Cet arbre, je l’ai photographié dans la lumière crue du grand soleil, me disant que ce n’était pas vraiment le moment propice pour une bonne photo et je l’ai entreposé dans mon téléphone …

A l’arrière de la maison, dans ce qui fut le jardin, envahi par les pierrailles et les chardons bleus, des enfants se poursuivaient en criant ; et ces rires se mêlaient au ressac de la mer.

J’ai avancé sur le caillebotis qui menait à la plage ;la lumière était blanche, un tesson de bouteille fiché dans le sable renvoyait des éclats   aveuglants.

A l’endroit ou cessait le caillebotis, le sable avait avancé en festons poudreux et je sentis sous mes pieds chaussés des minces sandales de l’été le glissement du sable ;il s’insinuait entre mes orteils ,chaud et insistant ,il emplit mes chaussures ,augmentant  leur poids .C’était une sensation bizarre qui me faisait vaciller et je revis en un éclair ce matin de Mai, doux et encore frais ou je tombai en amour pour cette maison

J’étais passée par la plage en revenant du village ; aux alentours tout dormait encore.

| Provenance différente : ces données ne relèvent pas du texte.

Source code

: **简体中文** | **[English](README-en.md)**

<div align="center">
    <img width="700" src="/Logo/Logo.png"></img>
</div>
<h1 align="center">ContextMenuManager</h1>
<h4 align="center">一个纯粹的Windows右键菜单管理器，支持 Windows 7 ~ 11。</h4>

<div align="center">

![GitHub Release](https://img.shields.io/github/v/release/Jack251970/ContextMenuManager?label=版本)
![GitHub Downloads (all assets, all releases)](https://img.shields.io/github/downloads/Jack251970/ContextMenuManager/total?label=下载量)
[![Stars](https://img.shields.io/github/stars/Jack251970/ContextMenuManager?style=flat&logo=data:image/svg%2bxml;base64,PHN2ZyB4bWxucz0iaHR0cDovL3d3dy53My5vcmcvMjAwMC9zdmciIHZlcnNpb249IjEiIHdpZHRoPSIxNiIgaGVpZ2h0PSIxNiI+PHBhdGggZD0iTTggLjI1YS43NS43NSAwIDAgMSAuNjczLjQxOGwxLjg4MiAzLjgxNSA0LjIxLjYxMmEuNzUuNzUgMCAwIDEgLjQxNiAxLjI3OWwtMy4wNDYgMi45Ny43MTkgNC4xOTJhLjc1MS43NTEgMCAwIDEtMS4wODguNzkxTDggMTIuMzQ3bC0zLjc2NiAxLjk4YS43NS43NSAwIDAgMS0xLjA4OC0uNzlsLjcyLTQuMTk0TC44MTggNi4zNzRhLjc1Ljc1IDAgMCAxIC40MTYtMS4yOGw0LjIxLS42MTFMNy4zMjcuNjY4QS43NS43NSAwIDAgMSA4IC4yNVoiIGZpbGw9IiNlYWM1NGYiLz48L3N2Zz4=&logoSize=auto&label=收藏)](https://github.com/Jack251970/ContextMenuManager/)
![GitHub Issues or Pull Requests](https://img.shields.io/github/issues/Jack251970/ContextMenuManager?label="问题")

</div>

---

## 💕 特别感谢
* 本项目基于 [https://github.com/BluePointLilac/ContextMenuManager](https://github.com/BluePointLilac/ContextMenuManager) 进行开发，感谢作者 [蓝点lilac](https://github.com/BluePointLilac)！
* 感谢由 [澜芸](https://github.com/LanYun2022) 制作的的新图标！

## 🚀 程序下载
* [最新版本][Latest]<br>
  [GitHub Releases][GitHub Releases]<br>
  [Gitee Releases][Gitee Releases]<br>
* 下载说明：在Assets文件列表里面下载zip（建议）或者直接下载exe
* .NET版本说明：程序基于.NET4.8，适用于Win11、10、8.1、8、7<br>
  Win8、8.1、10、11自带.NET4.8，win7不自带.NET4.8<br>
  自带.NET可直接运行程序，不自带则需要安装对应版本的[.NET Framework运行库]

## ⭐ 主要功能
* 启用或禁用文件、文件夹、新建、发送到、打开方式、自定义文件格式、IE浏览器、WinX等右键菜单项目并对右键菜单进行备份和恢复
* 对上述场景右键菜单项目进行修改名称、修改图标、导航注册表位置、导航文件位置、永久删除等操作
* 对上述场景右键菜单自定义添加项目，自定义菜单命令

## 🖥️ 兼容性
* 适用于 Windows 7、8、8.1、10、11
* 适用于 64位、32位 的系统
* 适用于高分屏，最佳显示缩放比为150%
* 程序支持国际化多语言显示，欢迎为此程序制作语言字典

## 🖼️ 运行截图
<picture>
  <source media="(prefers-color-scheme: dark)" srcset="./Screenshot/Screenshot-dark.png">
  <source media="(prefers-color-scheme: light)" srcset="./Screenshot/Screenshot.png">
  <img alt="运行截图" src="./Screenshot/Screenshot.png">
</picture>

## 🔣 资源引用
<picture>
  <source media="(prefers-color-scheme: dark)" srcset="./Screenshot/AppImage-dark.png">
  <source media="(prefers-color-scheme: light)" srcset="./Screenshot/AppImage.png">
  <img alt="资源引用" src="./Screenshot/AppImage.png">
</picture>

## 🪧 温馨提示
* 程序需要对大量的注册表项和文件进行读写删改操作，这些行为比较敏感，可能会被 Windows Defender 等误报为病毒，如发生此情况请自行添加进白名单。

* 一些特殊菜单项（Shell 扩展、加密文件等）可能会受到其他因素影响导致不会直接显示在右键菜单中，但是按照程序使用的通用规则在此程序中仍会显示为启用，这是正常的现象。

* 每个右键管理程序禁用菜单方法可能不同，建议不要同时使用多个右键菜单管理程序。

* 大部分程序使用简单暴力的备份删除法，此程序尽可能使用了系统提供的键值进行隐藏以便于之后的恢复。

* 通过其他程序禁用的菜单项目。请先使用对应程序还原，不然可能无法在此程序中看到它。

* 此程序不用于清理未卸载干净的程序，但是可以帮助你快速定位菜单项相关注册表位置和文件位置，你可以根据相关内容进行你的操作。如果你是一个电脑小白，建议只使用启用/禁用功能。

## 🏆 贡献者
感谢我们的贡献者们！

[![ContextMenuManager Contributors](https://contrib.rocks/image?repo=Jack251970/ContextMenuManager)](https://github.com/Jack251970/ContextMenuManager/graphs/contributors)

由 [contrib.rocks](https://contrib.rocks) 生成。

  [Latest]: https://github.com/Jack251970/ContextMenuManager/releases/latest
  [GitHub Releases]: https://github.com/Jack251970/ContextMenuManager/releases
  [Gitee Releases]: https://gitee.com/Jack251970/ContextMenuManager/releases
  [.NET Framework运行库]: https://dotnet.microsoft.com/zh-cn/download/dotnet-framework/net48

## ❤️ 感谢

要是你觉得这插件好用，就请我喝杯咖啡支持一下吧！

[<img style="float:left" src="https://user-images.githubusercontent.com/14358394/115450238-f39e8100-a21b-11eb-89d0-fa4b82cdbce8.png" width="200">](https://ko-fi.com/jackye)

Dans mon sac a dos le pain chaud du boulanger croustillait encore et les oranges que je venais d’acheter brinquebalaient contre mon dos

C’est alors que je la vis, cette maison sur la pointe de la dune, juste devant la courbe de la mer. Fermée depuis quelques saisons, elle avait ouvert ses volets ; des échafaudages bordaient la façade, on piquetait le crépi pour mettre la pierre a nu, le « moellon »charentais commençait à apparaitre dans sa tendre blondeur, la génoise sous le toit déroulait sa dentelle raffinée

Je m’approchai par le sentier de pierraille et de sable ;les chardons bleus mordaient mes chevilles ;je sautais de pierre en pierre pour les éviter.

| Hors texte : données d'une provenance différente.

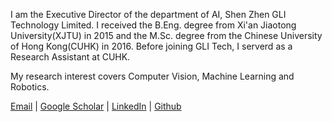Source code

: I am the Executive Director of the department of AI, Shen Zhen GLI Technology Limited. I received the B.Eng. degree from Xi'an Jiaotong University(XJTU) in 2015 and the M.Sc. degree from the Chinese University of Hong Kong(CUHK) in 2016. Before joining GLI Tech, I serverd as a Research Assistant at CUHK.

My research interest covers Computer Vision, Machine Learning and Robotics.

<a href="mailto:charles.sichang@gmail.com">Email</a> |
<a href="https://scholar.google.com/citations?user=6DQXk6QAAAAJ&hl">Google Scholar</a> |
<a href="https://www.linkedin.com/in/sichang0901">LinkedIn</a> |
<a href="https://github.com/hellocsi">Github</a>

Arrivée en haut de la dune, essoufflée, je posai mon sac a dos sur un gros bloc veiné de gris Les maçons avaient entreposé dans ce petit jardin qui deviendra le notre des  sacs de ciment, de  plâtre et des poutrelles On sentait  que quelque chose se préparait ;un chantier s’organisait une brouette emplie d’une boue grisâtre ,du ciment sans doute, attendait là ;divers outils jonchaient l’herbe rare et sableuse

Je m’approchai de la porte d’entrée ; sur le linteau, il y avait ,jaillie de la pierre une sorte de chimère à demi rongée par le temps et les embruns On distinguait une face plate, des oreilles pointues et un large sourire grimaçant avec ,en son milieu entre l’écartement des dents absentes, un bout de langue irrévérencieux Une queue de serpent ou de poisson achevait le creux de ce qui avait du être un corps et que les ans avaient effacé  Des volutes fleuries ornaient cette chimère de part et d’autre, elles contrastaient par leur raffinement avec la rudesse du motif et je pensai : »le diable en rit encore » ce qui me venait de je ne sais ou !!

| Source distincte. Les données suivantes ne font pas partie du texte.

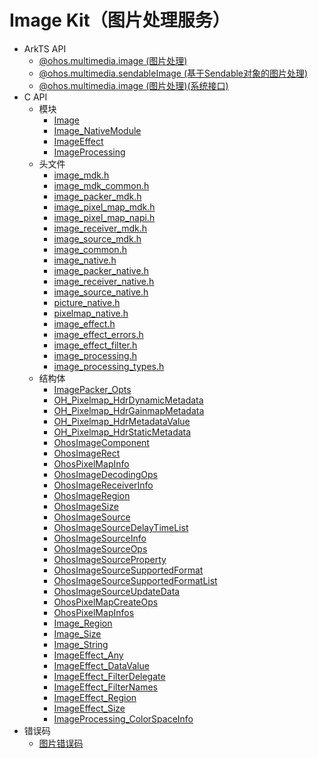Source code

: # Image Kit（图片处理服务）

- ArkTS API
  - [@ohos.multimedia.image (图片处理)](js-apis-image.md)
  - [@ohos.multimedia.sendableImage (基于Sendable对象的图片处理)](js-apis-sendableImage.md)
  <!--Del-->
  - [@ohos.multimedia.image (图片处理)(系统接口)](js-apis-image-sys.md)
  <!--DelEnd-->
- C API
  - 模块
    - [Image](image.md)
    - [Image_NativeModule](_image___native_module.md)
    - [ImageEffect](_image_effect.md)
    - [ImageProcessing](_image_processing.md)
  - 头文件
    - [image_mdk.h](image__mdk_8h.md)
    - [image_mdk_common.h](image__mdk__common_8h.md)
    - [image_packer_mdk.h](image__packer__mdk_8h.md)
    - [image_pixel_map_mdk.h](image__pixel__map__mdk_8h.md)
    - [image_pixel_map_napi.h](image__pixel__map__napi_8h.md)
    - [image_receiver_mdk.h](image__receiver__mdk_8h.md)
    - [image_source_mdk.h](image__source__mdk_8h.md)
    - [image_common.h](image__common_8h.md)
    - [image_native.h](image__native_8h.md)
    - [image_packer_native.h](image__packer__native_8h.md)
    - [image_receiver_native.h](image__receiver__native_8h.md)
    - [image_source_native.h](image__source__native_8h.md)
    - [picture_native.h](picture__native_8h.md)
    - [pixelmap_native.h](pixelmap__native_8h.md)
    - [image_effect.h](image__effect_8h.md)
    - [image_effect_errors.h](image__effect__errors_8h.md)
    - [image_effect_filter.h](image__effect__filter_8h.md)
    - [image_processing.h](image__processing_8h.md)
    - [image_processing_types.h](image__processing__types_8h.md)
  - 结构体
    - [ImagePacker_Opts](_image_packer___opts__.md)
    - [OH_Pixelmap_HdrDynamicMetadata](_o_h___pixelmap___hdr_dynamic_metadata.md)
    - [OH_Pixelmap_HdrGainmapMetadata](_o_h___pixelmap___hdr_gainmap_metadata.md)
    - [OH_Pixelmap_HdrMetadataValue](_o_h___pixelmap___hdr_metadata_value.md)
    - [OH_Pixelmap_HdrStaticMetadata](_o_h___pixelmap___hdr_static_metadata.md)
    - [OhosImageComponent](_o_h_o_s_1_1_media_1_1_ohos_image_component.md)
    - [OhosImageRect](_o_h_o_s_1_1_media_1_1_ohos_image_rect.md)
    - [OhosPixelMapInfo](_o_h_o_s_1_1_media_1_1_ohos_pixel_map_info.md)
    - [OhosImageDecodingOps](_ohos_image_decoding_ops.md)
    - [OhosImageReceiverInfo](_ohos_image_receiver_info.md)
    - [OhosImageRegion](_ohos_image_region.md)
    - [OhosImageSize](_ohos_image_size.md)
    - [OhosImageSource](_ohos_image_source.md)
    - [OhosImageSourceDelayTimeList](_ohos_image_source_delay_time_list.md)
    - [OhosImageSourceInfo](_ohos_image_source_info.md)
    - [OhosImageSourceOps](_ohos_image_source_ops.md)
    - [OhosImageSourceProperty](_ohos_image_source_property.md)
    - [OhosImageSourceSupportedFormat](_ohos_image_source_supported_format.md)
    - [OhosImageSourceSupportedFormatList](_ohos_image_source_supported_format_list.md)
    - [OhosImageSourceUpdateData](_ohos_image_source_update_data.md)
    - [OhosPixelMapCreateOps](_ohos_pixel_map_create_ops.md)
    - [OhosPixelMapInfos](_ohos_pixel_map_infos.md)
    - [Image_Region](_image___region.md)
    - [Image_Size](_image___size.md)
    - [Image_String](_image___string.md)
    - [ImageEffect_Any](_image_effect___any.md)
    - [ImageEffect_DataValue](union_image_effect___data_value.md)
    - [ImageEffect_FilterDelegate](_image_effect___filter_delegate.md)
    - [ImageEffect_FilterNames](_image_effect___filter_names.md)
    - [ImageEffect_Region](_image_effect___region.md)
    - [ImageEffect_Size](_image_effect___size.md)
    - [ImageProcessing_ColorSpaceInfo](_image_processing___color_space_info.md)
- 错误码
  - [图片错误码](errorcode-image.md)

, La mer poudroyait et le soleil rendait le moindre caillou étincelant Je franchis les derniers mètres dans le sable brulant,  je regardai par la fenêtre du rez de chaussée, entre les barres de l’échafaudage et je vis une masse sombre L’intérieur était noir et vide

Cette façade de lumière et l’obscurité de ses entrailles c’était comme un grand corps mystérieux avec ses ombres et ses silences

 Et je le vis !!sur un appentis sans grâce : un bignonia qui lançait son tronc noueux à l’assaut de la fenêtre aux carreaux cassés ;pour l’instant, il ne l’avait pas encore atteinte mais on sentait la poussée de la sève de Mai dans ses entrelacs et la vigueur de ses lianes  pression de la force organique ,inéluctable

« Bignonias : plante peu courante, la bignone orangée séduit par son feuillage quasiment persistant et sa floraison printanière généreuse diffusant des senteurs de café »

Je connaissais –et je reconnaissais là cette plante qui recouvrait une petite pergola dans le jardin de mes parents ;elle croulait sous les longs calices orange clair bordé de rouge ;on taillait dedans à grands coups pour limiter ses ardeurs et » il y en avait toujours ! » disait mon père

Mon impression de re-connaissance se fortifiait s’enrichissant des souvenirs de cette autre maison celle ou je suis née

L’énorme  bignone, j’allais la retrouver bien des années plus tard survivante dans la maison de la dune : arbre-poutre ,arbre serpent, insolente de vitalité ;elle me lançait par ce matin de Mai l’appel de l’amour

Les lieux et les âges de la vie se mêlent, échos de ma propre enfance dans les strates de ma mémoire L’enfant de la maison de la dune, ce n’est pas moi et c’est moi aussi et encore la femme adulte qui a fait de cette maison celle des jours heureux.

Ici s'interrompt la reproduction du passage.